I've never been more thankful that my baby is a wiggle worm as I am today. 

My heart is full and hurting for a friend, we've known each other since 6th grade.  We were due the same day, May 16th and both having boys.  On Monday she went into the doctor and they couldn't find a heart beat.  They did a c-section that afternoon.  Her husband travels several weeks out of the month  and her parents are on a mission right now - I'm praying her husband was there with her when she found out but I'm just not sure.
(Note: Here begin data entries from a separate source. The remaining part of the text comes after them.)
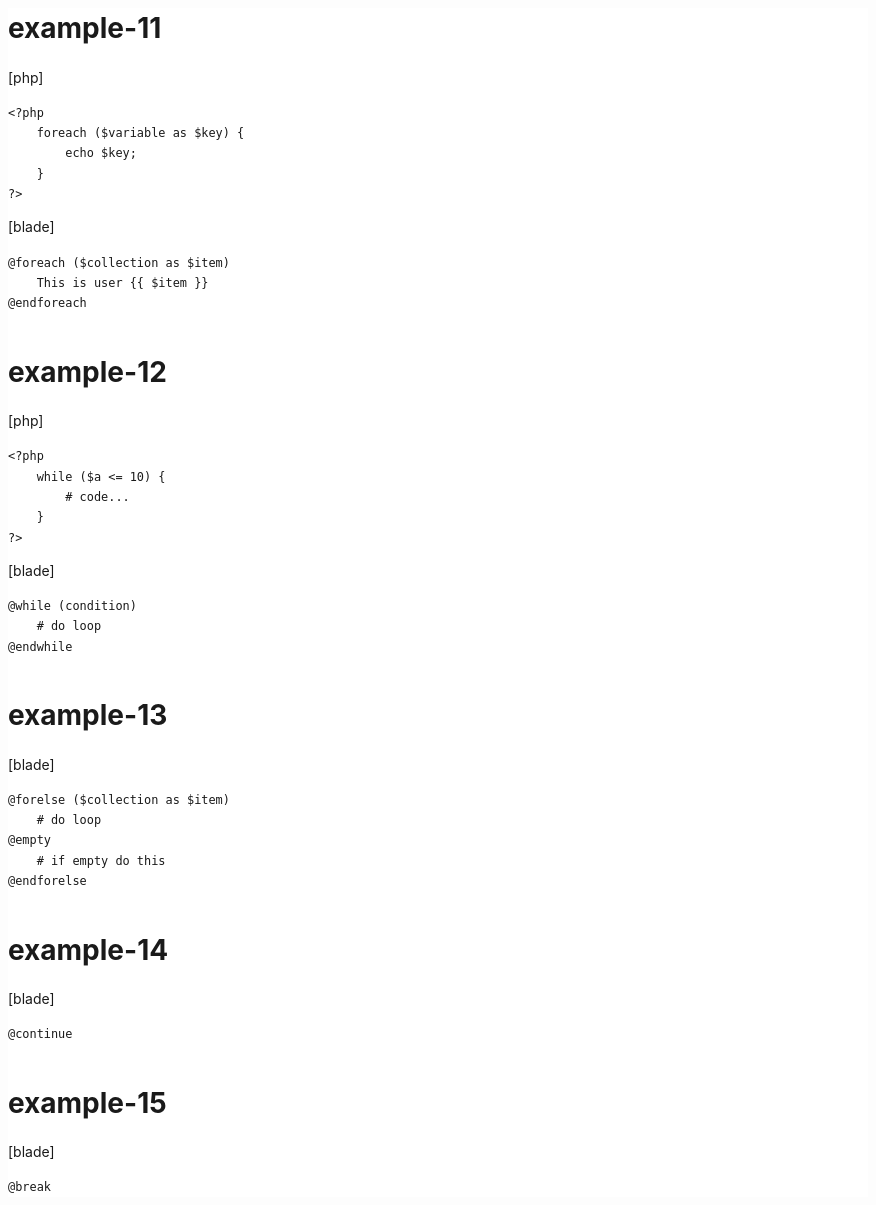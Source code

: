 # example-11
[php]
```
<?php
    foreach ($variable as $key) {
        echo $key;
    }
?>
```
[blade]
```
@foreach ($collection as $item)
    This is user {{ $item }}
@endforeach
```

# example-12
[php]
```
<?php
    while ($a <= 10) {
        # code...
    }
?>
```
[blade]
```
@while (condition)
    # do loop
@endwhile
```

# example-13
[blade]
```
@forelse ($collection as $item)
    # do loop
@empty
    # if empty do this    
@endforelse
```

# example-14
[blade]
```
@continue
```

# example-15
[blade]
```
@break
```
I can't imagine what she must be feeling right now.  I haven't seen her since our high school graduation, but the past few months we've shared something that was fun and special.  I'm not sure if I'm so emotional because I'm so close and I think that is every pregnant women's greatest fear or what, but I can't stop thinking about her. 

Ever since I found out last night this little dude has been especially wiggly, every time I need the reassurance that he's okay I get a nice kick - such a simple tender mercy. 

I pray that her family can find peace and comfort.

1 comment:

The DeMille Digest said...

Wow, I am so sorry. I know each and every time I gave birth to a healthy baby I was so grateful. The whole process is truly miraculous...from conception to birth. I hope too that she will find peace and comfort through this difficult time.